What is the difference between chip architecture, design and design verification?

Thread Starter

Fenrises

Joined Mar 29, 2022
1
To start, let me mention that I'm currently in my 4th semester. I've been applying for a student job and it seems that these 3 are the standard around here. I'm more or less aware of what the actual job is but I'm having a difficult time understanding which position is more "lucrative/prestigious" than the other.
A few companies gave me the option to choose between these positions and I honestly have no clue what I should prefer.
 

dl324

Joined Mar 30, 2015
16,943
Welcome to AAC!

Architecture involves the higher level design considerations: how many levels of cache memory and how much, pipeline depth, instruction support, concurrency, out of order/in order, number of registers, etc.

Design is the implementing of those functions.
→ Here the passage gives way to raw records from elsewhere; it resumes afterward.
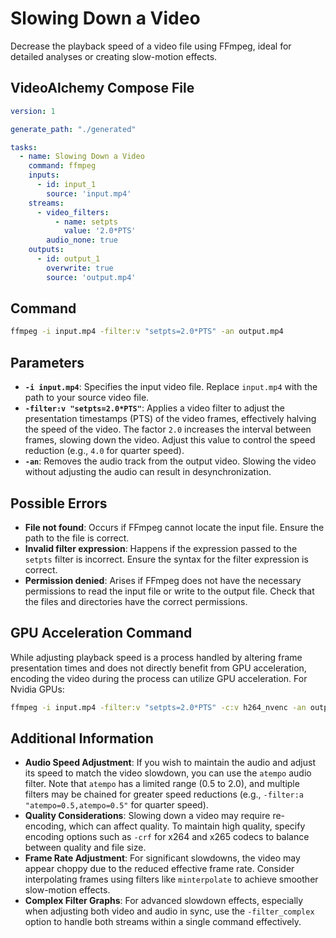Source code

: # Slowing Down a Video

Decrease the playback speed of a video file using FFmpeg, ideal for detailed analyses or creating slow-motion effects.

## VideoAlchemy Compose File

```yaml
version: 1

generate_path: "./generated"

tasks:
  - name: Slowing Down a Video
    command: ffmpeg
    inputs:
      - id: input_1
        source: 'input.mp4'
    streams:
      - video_filters:
          - name: setpts
            value: '2.0*PTS'
        audio_none: true
    outputs:
      - id: output_1
        overwrite: true
        source: 'output.mp4'
```

## Command

```bash
ffmpeg -i input.mp4 -filter:v "setpts=2.0*PTS" -an output.mp4
```


## Parameters

- **`-i input.mp4`**: Specifies the input video file. Replace `input.mp4` with the path to your source video file.
- **`-filter:v "setpts=2.0*PTS"`**: Applies a video filter to adjust the presentation timestamps (PTS) of the video frames, effectively halving the speed of the video. The factor `2.0` increases the interval between frames, slowing down the video. Adjust this value to control the speed reduction (e.g., `4.0` for quarter speed).
- **`-an`**: Removes the audio track from the output video. Slowing the video without adjusting the audio can result in desynchronization.

## Possible Errors

- **File not found**: Occurs if FFmpeg cannot locate the input file. Ensure the path to the file is correct.
- **Invalid filter expression**: Happens if the expression passed to the `setpts` filter is incorrect. Ensure the syntax for the filter expression is correct.
- **Permission denied**: Arises if FFmpeg does not have the necessary permissions to read the input file or write to the output file. Check that the files and directories have the correct permissions.

## GPU Acceleration Command

While adjusting playback speed is a process handled by altering frame presentation times and does not directly benefit from GPU acceleration, encoding the video during the process can utilize GPU acceleration. For Nvidia GPUs:

```bash
ffmpeg -i input.mp4 -filter:v "setpts=2.0*PTS" -c:v h264_nvenc -an output.mp4
```


## Additional Information

- **Audio Speed Adjustment**: If you wish to maintain the audio and adjust its speed to match the video slowdown, you can use the `atempo` audio filter. Note that `atempo` has a limited range (0.5 to 2.0), and multiple filters may be chained for greater speed reductions (e.g., `-filter:a "atempo=0.5,atempo=0.5"` for quarter speed).
- **Quality Considerations**: Slowing down a video may require re-encoding, which can affect quality. To maintain high quality, specify encoding options such as `-crf` for x264 and x265 codecs to balance between quality and file size.
- **Frame Rate Adjustment**: For significant slowdowns, the video may appear choppy due to the reduced effective frame rate. Consider interpolating frames using filters like `minterpolate` to achieve smoother slow-motion effects.
- **Complex Filter Graphs**: For advanced slowdown effects, especially when adjusting both video and audio in sync, use the `-filter_complex` option to handle both streams within a single command effectively.

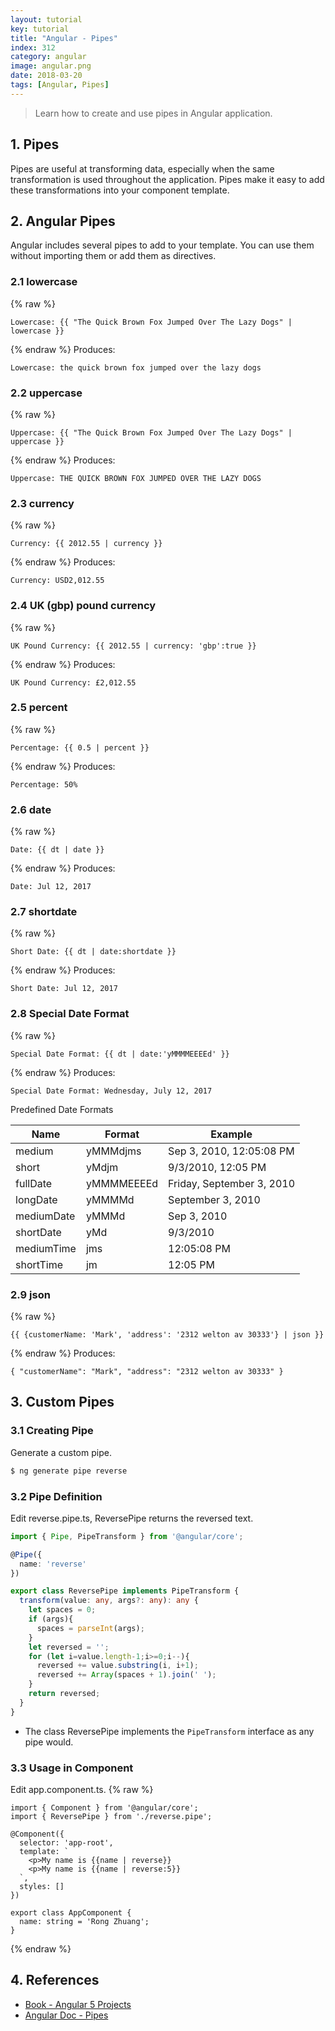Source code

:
 ```yaml
---
layout: tutorial
key: tutorial
title: "Angular - Pipes"
index: 312
category: angular
image: angular.png
date: 2018-03-20
tags: [Angular, Pipes]
---
```


> Learn how to create and use pipes in Angular application.

## 1. Pipes
Pipes are useful at transforming data, especially when the same transformation is used throughout the application. Pipes make it easy to add these transformations into your component template.

## 2. Angular Pipes
Angular includes several pipes to add to your template. You can use them without importing them or add them as directives.
### 2.1 lowercase
{% raw %}
```raw
Lowercase: {{ "The Quick Brown Fox Jumped Over The Lazy Dogs" | lowercase }}
```
{% endraw %}
Produces:
```raw
Lowercase: the quick brown fox jumped over the lazy dogs
```
### 2.2 uppercase
{% raw %}
```raw
Uppercase: {{ "The Quick Brown Fox Jumped Over The Lazy Dogs" | uppercase }}
```
{% endraw %}
Produces:
```raw
Uppercase: THE QUICK BROWN FOX JUMPED OVER THE LAZY DOGS
```
### 2.3 currency
{% raw %}
```raw
Currency: {{ 2012.55 | currency }}
```
{% endraw %}
Produces:
```raw
Currency: USD2,012.55
```
### 2.4 UK (gbp) pound currency
{% raw %}
```raw
UK Pound Currency: {{ 2012.55 | currency: 'gbp':true }}
```
{% endraw %}
Produces:
```raw
UK Pound Currency: £2,012.55
```
### 2.5 percent
{% raw %}
```raw
Percentage: {{ 0.5 | percent }}
```
{% endraw %}
Produces:
```raw
Percentage: 50%
```
### 2.6 date
{% raw %}
```raw
Date: {{ dt | date }}
```
{% endraw %}
Produces:
```raw
Date: Jul 12, 2017
```
### 2.7 shortdate
{% raw %}
```raw
Short Date: {{ dt | date:shortdate }}
```
{% endraw %}
Produces:
```raw
Short Date: Jul 12, 2017
```
### 2.8 Special Date Format
{% raw %}
```raw
Special Date Format: {{ dt | date:'yMMMMEEEEd' }}
```
{% endraw %}
Produces:
```raw
Special Date Format: Wednesday, July 12, 2017
```

Predefined Date Formats

Name       | Format     | Example
-----------|------------|-----------------
medium     | yMMMdjms   | Sep 3, 2010, 12:05:08 PM
short      | yMdjm      | 9/3/2010, 12:05 PM
fullDate   | yMMMMEEEEd | Friday, September 3, 2010
longDate   | yMMMMd     | September 3, 2010
mediumDate | yMMMd      | Sep 3, 2010
shortDate  | yMd        | 9/3/2010
mediumTime | jms        | 12:05:08 PM  
shortTime  | jm         | 12:05 PM

### 2.9 json
{% raw %}
```raw
{{ {customerName: 'Mark', 'address': '2312 welton av 30333'} | json }}
```
{% endraw %}
Produces:
```raw
{ "customerName": "Mark", "address": "2312 welton av 30333" }
```

## 3. Custom Pipes
### 3.1 Creating Pipe
Generate a custom pipe.
```sh
$ ng generate pipe reverse
```
### 3.2 Pipe Definition
Edit reverse.pipe.ts, ReversePipe returns the reversed text.
```typescript
import { Pipe, PipeTransform } from '@angular/core';

@Pipe({
  name: 'reverse'
})

export class ReversePipe implements PipeTransform {
  transform(value: any, args?: any): any {
    let spaces = 0;
    if (args){
      spaces = parseInt(args);
    }
    let reversed = '';
    for (let i=value.length-1;i>=0;i--){
      reversed += value.substring(i, i+1);
      reversed += Array(spaces + 1).join(' ');
    }
    return reversed;
  }
}
```
* The class ReversePipe implements the `PipeTransform` interface as any pipe would.

### 3.3 Usage in Component
Edit app.component.ts.
{% raw %}
```raw
import { Component } from '@angular/core';
import { ReversePipe } from './reverse.pipe';

@Component({
  selector: 'app-root',
  template: `
    <p>My name is {{name | reverse}}
    <p>My name is {{name | reverse:5}}
  `,
  styles: []
})

export class AppComponent {
  name: string = 'Rong Zhuang';
}
```
{% endraw %}

## 4. References
* [Book - Angular 5 Projects](https://www.amazon.com/Angular-Projects-Learn-Single-Applications/dp/148423278X)
* [Angular Doc - Pipes](https://angular.io/guide/pipes)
Verification has several aspects. Layout verification would check compliance with design rules, connectivity verification would check connectivity against the schematic, performance verification would verify that the device would meet speed requirements (taking into consideration process variation), reliability verification would check for electromigration and self-heat issues (usually at a frequency far in excess of what the products will be marketed at).

In your 4th semester, I don't see how you'd have enough education to assist in any of those disciplines. Most interns are in their last year of their degree program. Some companies/positions only accept students who already have an undergraduate degree.

Architects are fewer in number than design engineers and might be considered more prestigious, but it depends on what your passion is. Some engineers prefer to be closer to the process/device performance end of things.
 

tindel

Joined Sep 16, 2012
936
If you know the functions of the positions but don’t know what you want to do, then I’d take the opportunity to do one of them to get a feel for it, and then try the other roles while attending grad school if you can.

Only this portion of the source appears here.